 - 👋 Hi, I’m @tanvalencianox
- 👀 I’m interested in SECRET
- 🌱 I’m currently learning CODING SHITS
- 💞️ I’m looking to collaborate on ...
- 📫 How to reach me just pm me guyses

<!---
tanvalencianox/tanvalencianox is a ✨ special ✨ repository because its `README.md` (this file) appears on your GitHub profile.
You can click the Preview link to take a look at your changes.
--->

○ ○ ○ ○

From the entries, copy out each line containing the word "your".

tanvalencianox/tanvalencianox is a ✨ special ✨ repository because its `README.md` (this file) appears on your GitHub profile.
You can click the Preview link to take a look at your changes.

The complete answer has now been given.